Spectral structures are omnipresent in mathematics and also in daily life:
An entity allows for a variety of different appearances, may it be light, color, opinions, eigenvalues of differential operators or prime ideals in a ring. The entity is only understood by an overall view on all of its appearances. The entity usually comes with an inner structure: Light may be infrared, visible, ultraviolet. Color may be light, dark, pastel, bright. Opinions, in contrast, are always divided. Topology provides a wide range of mathematical tools designed to describe and analyze the inner structure of an object, how the different appearances fit together to form an entity.

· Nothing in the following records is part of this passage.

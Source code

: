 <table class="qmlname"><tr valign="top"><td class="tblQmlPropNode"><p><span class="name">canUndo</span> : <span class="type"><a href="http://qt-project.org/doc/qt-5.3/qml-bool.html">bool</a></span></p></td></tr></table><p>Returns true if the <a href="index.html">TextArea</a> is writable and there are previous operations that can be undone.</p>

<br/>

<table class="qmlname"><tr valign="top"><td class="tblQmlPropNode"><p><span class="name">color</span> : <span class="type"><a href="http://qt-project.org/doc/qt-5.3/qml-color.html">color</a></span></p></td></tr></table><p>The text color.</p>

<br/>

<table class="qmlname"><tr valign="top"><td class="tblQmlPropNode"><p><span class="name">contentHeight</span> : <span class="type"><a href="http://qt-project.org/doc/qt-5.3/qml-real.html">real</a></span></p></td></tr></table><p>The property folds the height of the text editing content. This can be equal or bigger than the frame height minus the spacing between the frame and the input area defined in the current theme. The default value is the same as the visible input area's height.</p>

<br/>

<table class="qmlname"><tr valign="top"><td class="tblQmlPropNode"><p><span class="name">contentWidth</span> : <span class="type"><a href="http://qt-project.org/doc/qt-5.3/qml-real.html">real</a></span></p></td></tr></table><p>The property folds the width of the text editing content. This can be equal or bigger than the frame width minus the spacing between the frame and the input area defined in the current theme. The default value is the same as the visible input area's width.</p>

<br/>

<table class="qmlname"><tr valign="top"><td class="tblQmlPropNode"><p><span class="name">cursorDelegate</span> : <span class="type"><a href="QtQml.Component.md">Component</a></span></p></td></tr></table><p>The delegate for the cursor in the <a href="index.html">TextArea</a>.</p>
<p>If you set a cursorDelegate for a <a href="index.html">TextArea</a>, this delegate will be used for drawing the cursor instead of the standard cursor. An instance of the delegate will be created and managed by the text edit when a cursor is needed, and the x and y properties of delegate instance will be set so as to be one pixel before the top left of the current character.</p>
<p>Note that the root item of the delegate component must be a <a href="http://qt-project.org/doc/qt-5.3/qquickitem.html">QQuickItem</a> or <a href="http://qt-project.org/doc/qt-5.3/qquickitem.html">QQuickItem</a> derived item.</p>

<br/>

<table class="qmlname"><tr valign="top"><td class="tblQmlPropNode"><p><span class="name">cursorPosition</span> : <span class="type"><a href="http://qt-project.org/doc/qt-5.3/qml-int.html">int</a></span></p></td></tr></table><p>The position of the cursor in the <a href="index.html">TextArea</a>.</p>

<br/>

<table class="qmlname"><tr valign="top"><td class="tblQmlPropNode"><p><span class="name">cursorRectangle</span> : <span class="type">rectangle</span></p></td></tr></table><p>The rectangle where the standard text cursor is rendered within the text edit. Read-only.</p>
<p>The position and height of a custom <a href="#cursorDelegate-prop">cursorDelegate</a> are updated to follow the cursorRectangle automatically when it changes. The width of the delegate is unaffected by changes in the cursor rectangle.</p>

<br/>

Many significant developments in mathematics are connected with spectral structures and topological methods: New concepts of mathematical physics recently have had a significant impact in theoretical mathematics. We mention the Seiberg-Witten invariants from topology, universal spectral distributions from quantum physics and their appearance in number theory, the application of concepts from quantum field theory to the theory of moduli spaces in algebraic topology, as well as quantum groups. Conversely, modern methods developed in theoretical mathematics, in particular in topology and number theory, have proved useful not only in theoretical physics but also in other applications of mathematics, such as fluid dynamics, crystallography, and materials science.
Theoretical and applied mathematicians from different directions work at SFB in close intercommunion to harness the considerable potential of straddling research.